If the federal funds target rate hits 4.25 percent by the end of the year, the yield on the two-year note is likely to rise to 4.25 percent, as well, said a research note from John Herrmann, head of economic commentary at Cantor Viewpoint, a unit of Cantor Fitzgerald.

But the yield on the 10-year note was forecast to end the year at about 4.15 percent, not far from current levels.

The report said there was only a 20 percent chance that federal funds target rate would hit 4.25 percent, but the forecast made the top Treasury bond dealer one of the first voices to formally expect an inversion in the curve.

The yield curve refers to the upward sloping graph that's normally depicted by bond yields in the Treasury market: the yields on shorter maturity debt are lower than those on longer maturities.

Curves and conundrums

When short-term yields become higher than long-term yields, it is called an inverted yield curve. An inverted yield curve has preceded the nation's last two economic recessions. (Confused about yield curves? Click here for help.)

The Federal Reserve has boosted short-term interest rates nine straight times since last June to 3.25 percent, and the central bank gave little indication that it would pause its monetary tightening campaign when it again raised last week.

Despite those increases, long-term Treasury yields have not risen in kind and are in fact below where they were when the Fed started raising short-term rates last summer.

Fed Chairman Alan Greenspan has called that a conundrum, and economists have struggled to predict whether the Treasury market is set to tumble, which would push yields higher. Bond prices and yields move in opposite directions.

Long-term yields have remained low despite a year of fed fund rate hikes, causing short- and long-term yield levels to move closer together. This is known as a flattening yield curve.

Traders may have held onto bonds in the face of rising short-term rates because they believe the hikes mean the Fed has inflation well in hand. Inflation hurts bonds by eroding the value of the fixed-income investment.

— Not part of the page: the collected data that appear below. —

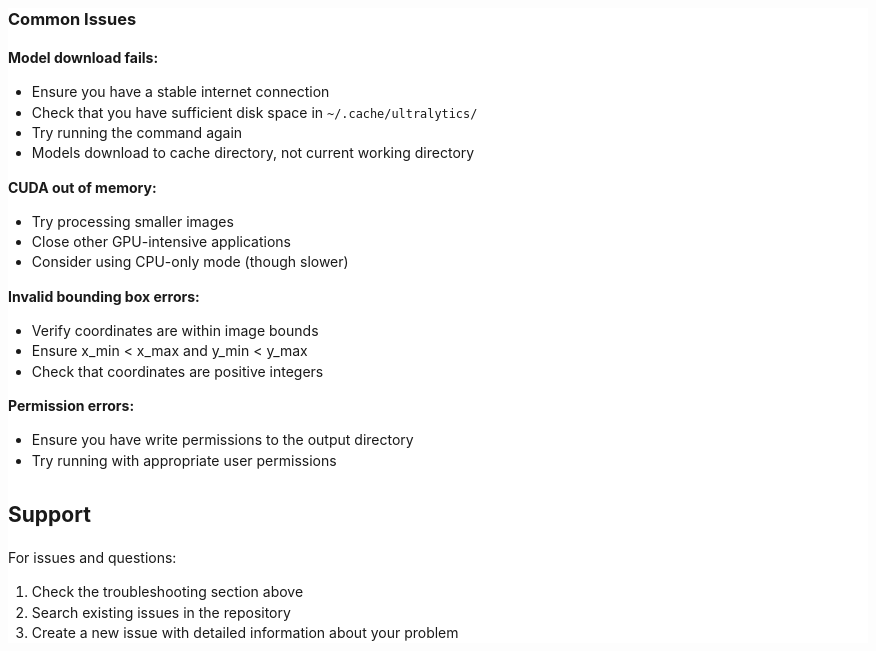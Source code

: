 ### Common Issues

**Model download fails:**
- Ensure you have a stable internet connection
- Check that you have sufficient disk space in `~/.cache/ultralytics/`
- Try running the command again
- Models download to cache directory, not current working directory

**CUDA out of memory:**
- Try processing smaller images
- Close other GPU-intensive applications
- Consider using CPU-only mode (though slower)

**Invalid bounding box errors:**
- Verify coordinates are within image bounds
- Ensure x_min < x_max and y_min < y_max
- Check that coordinates are positive integers

**Permission errors:**
- Ensure you have write permissions to the output directory
- Try running with appropriate user permissions

## Support

For issues and questions:
1. Check the troubleshooting section above
2. Search existing issues in the repository
3. Create a new issue with detailed information about your problem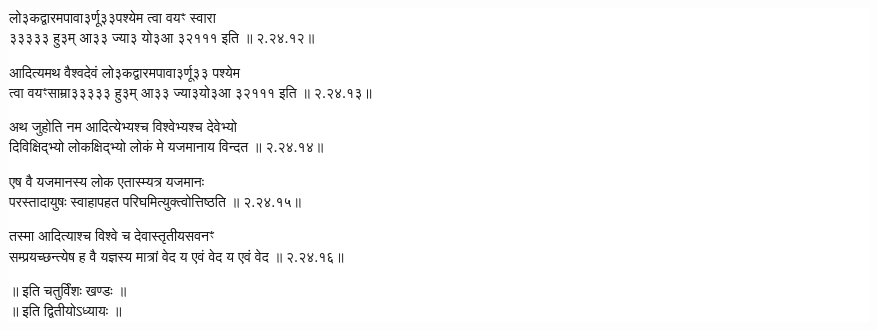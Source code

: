 लो३कद्वारमपावा३र्णू३३पश्येम त्वा वयꣳ स्वारा    
३३३३३ हु३म् आ३३ ज्या३ यो३आ ३२१११ इति ॥ २.२४.१२॥    
    
आदित्यमथ वैश्वदेवं लो३कद्वारमपावा३र्णू३३ पश्येम    
त्वा वयꣳसाम्रा३३३३३ हु३म् आ३३ ज्या३यो३आ ३२१११ इति ॥ २.२४.१३॥    
    
अथ जुहोति नम आदित्येभ्यश्च विश्वेभ्यश्च देवेभ्यो    
दिविक्षिद्भ्यो लोकक्षिद्भ्यो लोकं मे यजमानाय विन्दत  ॥ २.२४.१४॥    
    
एष वै यजमानस्य लोक एतास्म्यत्र यजमानः    
परस्तादायुषः स्वाहापहत परिघमित्युक्त्वोत्तिष्ठति ॥ २.२४.१५॥    
    
तस्मा आदित्याश्च विश्वे च देवास्तृतीयसवनꣳ    
सम्प्रयच्छन्त्येष ह वै यज्ञस्य मात्रां वेद य एवं वेद य एवं वेद  ॥ २.२४.१६॥    
    
॥ इति  चतुर्विंशः खण्डः ॥    
॥ इति द्वितीयोऽध्यायः ॥    
    
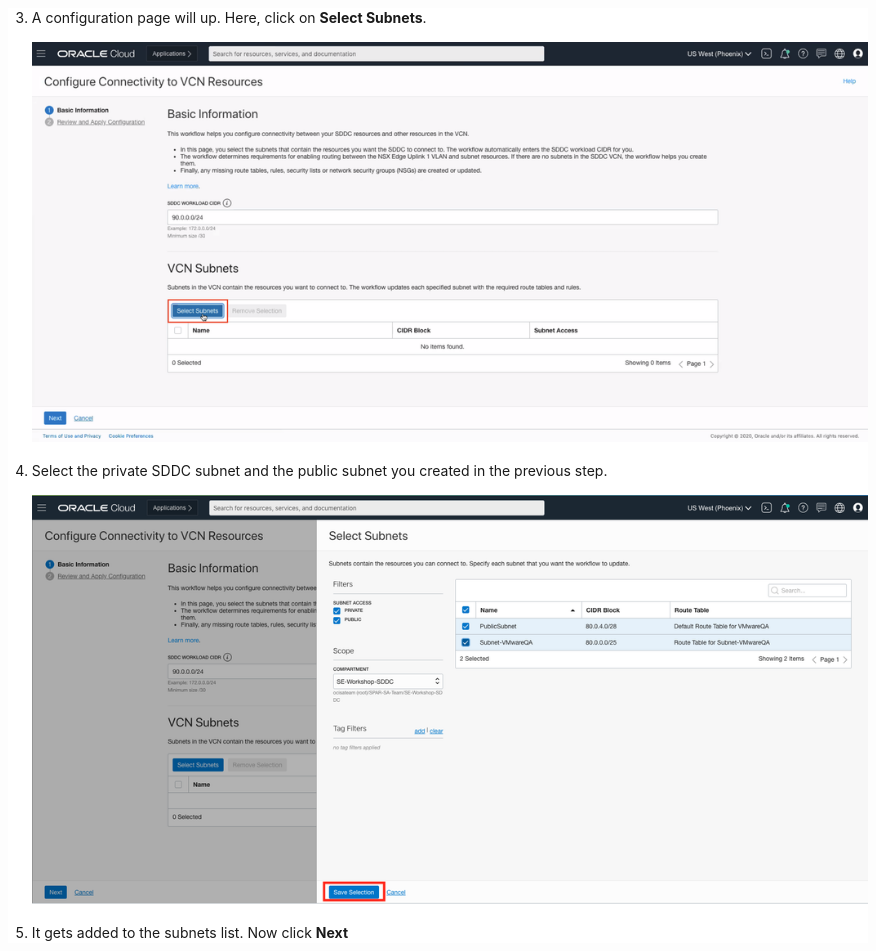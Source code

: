 3. A configuration page will up. Here, click on **Select Subnets**.

    ![](./images/100_40_3.png " ")

4. Select the private SDDC subnet and the public subnet you created in the previous step.

    ![](./images/100_40_5.png " ")

5. It gets added to the subnets list. Now click **Next**
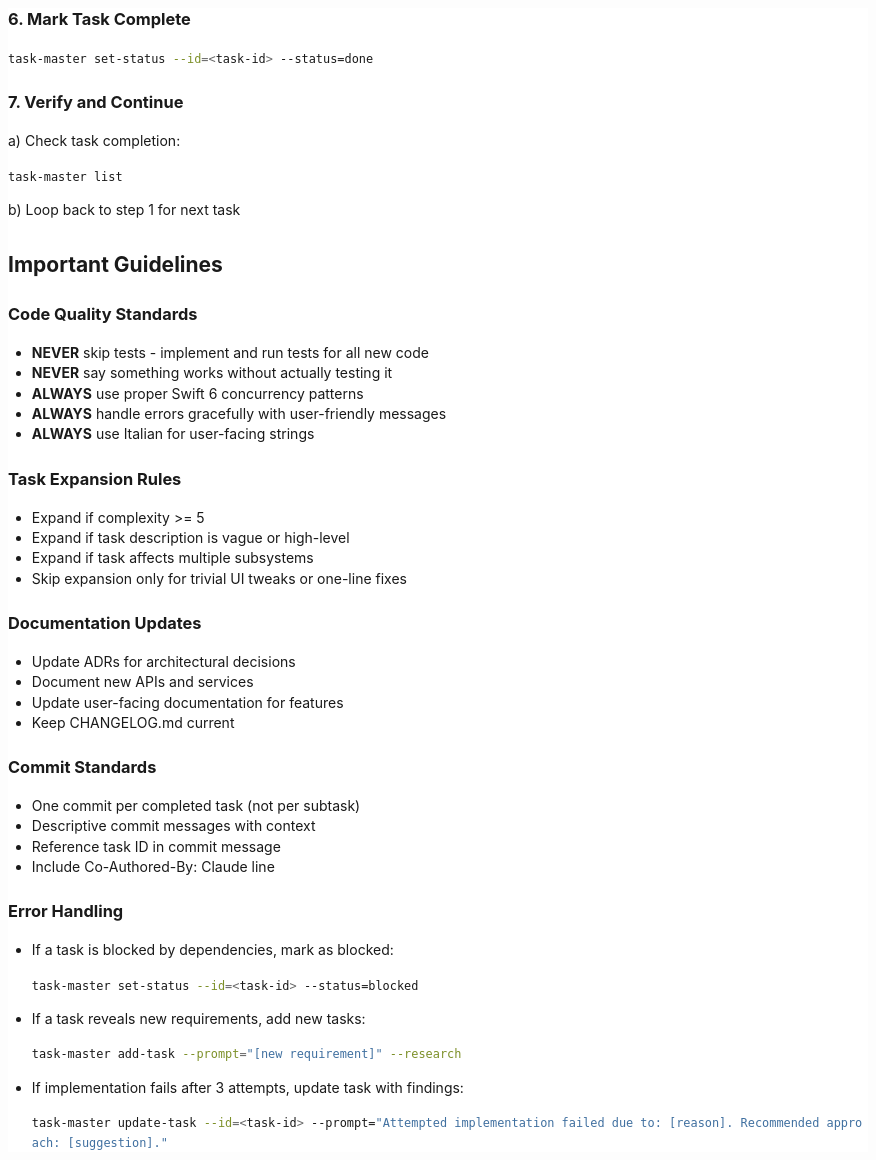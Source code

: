 ### 6. Mark Task Complete

```bash
task-master set-status --id=<task-id> --status=done
```

### 7. Verify and Continue

a) Check task completion:
```bash
task-master list
```

b) Loop back to step 1 for next task

## Important Guidelines

### Code Quality Standards
- **NEVER** skip tests - implement and run tests for all new code
- **NEVER** say something works without actually testing it
- **ALWAYS** use proper Swift 6 concurrency patterns
- **ALWAYS** handle errors gracefully with user-friendly messages
- **ALWAYS** use Italian for user-facing strings

### Task Expansion Rules
- Expand if complexity >= 5
- Expand if task description is vague or high-level
- Expand if task affects multiple subsystems
- Skip expansion only for trivial UI tweaks or one-line fixes

### Documentation Updates
- Update ADRs for architectural decisions
- Document new APIs and services
- Update user-facing documentation for features
- Keep CHANGELOG.md current

### Commit Standards
- One commit per completed task (not per subtask)
- Descriptive commit messages with context
- Reference task ID in commit message
- Include Co-Authored-By: Claude line

### Error Handling
- If a task is blocked by dependencies, mark as blocked:
  ```bash
  task-master set-status --id=<task-id> --status=blocked
  ```
- If a task reveals new requirements, add new tasks:
  ```bash
  task-master add-task --prompt="[new requirement]" --research
  ```
- If implementation fails after 3 attempts, update task with findings:
  ```bash
  task-master update-task --id=<task-id> --prompt="Attempted implementation failed due to: [reason]. Recommended approach: [suggestion]."
  ```
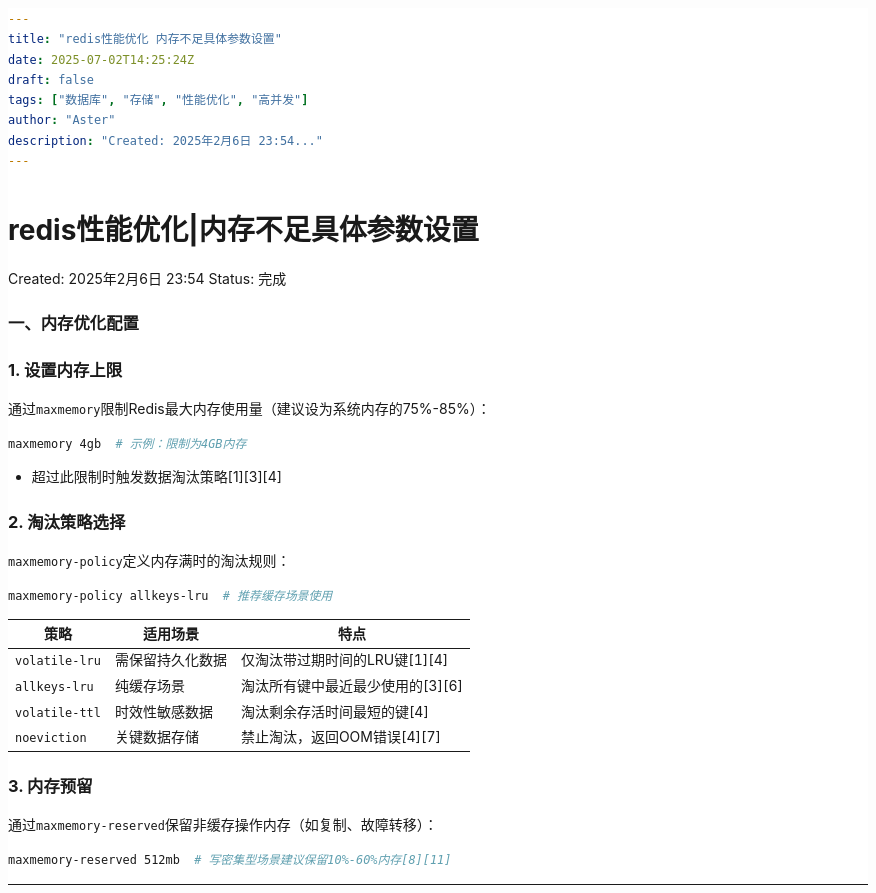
 ```yaml
---
title: "redis性能优化 内存不足具体参数设置"
date: 2025-07-02T14:25:24Z
draft: false
tags: ["数据库", "存储", "性能优化", "高并发"]
author: "Aster"
description: "Created: 2025年2月6日 23:54..."
---
```


# redis性能优化|内存不足具体参数设置

Created: 2025年2月6日 23:54
Status: 完成

### 一、内存优化配置

### 1. **设置内存上限**

通过`maxmemory`限制Redis最大内存使用量（建议设为系统内存的75%-85%）：

```bash
maxmemory 4gb  # 示例：限制为4GB内存

```

- 超过此限制时触发数据淘汰策略[1][3][4]

### 2. **淘汰策略选择**

`maxmemory-policy`定义内存满时的淘汰规则：

```bash
maxmemory-policy allkeys-lru  # 推荐缓存场景使用

```

| 策略 | 适用场景 | 特点 |
| --- | --- | --- |
| `volatile-lru` | 需保留持久化数据 | 仅淘汰带过期时间的LRU键[1][4] |
| `allkeys-lru` | 纯缓存场景 | 淘汰所有键中最近最少使用的[3][6] |
| `volatile-ttl` | 时效性敏感数据 | 淘汰剩余存活时间最短的键[4] |
| `noeviction` | 关键数据存储 | 禁止淘汰，返回OOM错误[4][7] |

### 3. **内存预留**

通过`maxmemory-reserved`保留非缓存操作内存（如复制、故障转移）：

```bash
maxmemory-reserved 512mb  # 写密集型场景建议保留10%-60%内存[8][11]

```

---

When the yield curve inverted in 2000, two-year yields exceeded 10-year yields by a little more than half a point. Cantor's recent forecast has pegged the two-year yield ending the year a quarter point higher than the 10-year yield.

But the firm said in its report that it believes the economy is "continuing to exhibit surprising economic resilience."

Cantor Fitzgerald later named five factors that would keep an inverted yield curve at bay. Click here for more.

For more on the yield curve, click here.

To see what bonds are doing today, click here.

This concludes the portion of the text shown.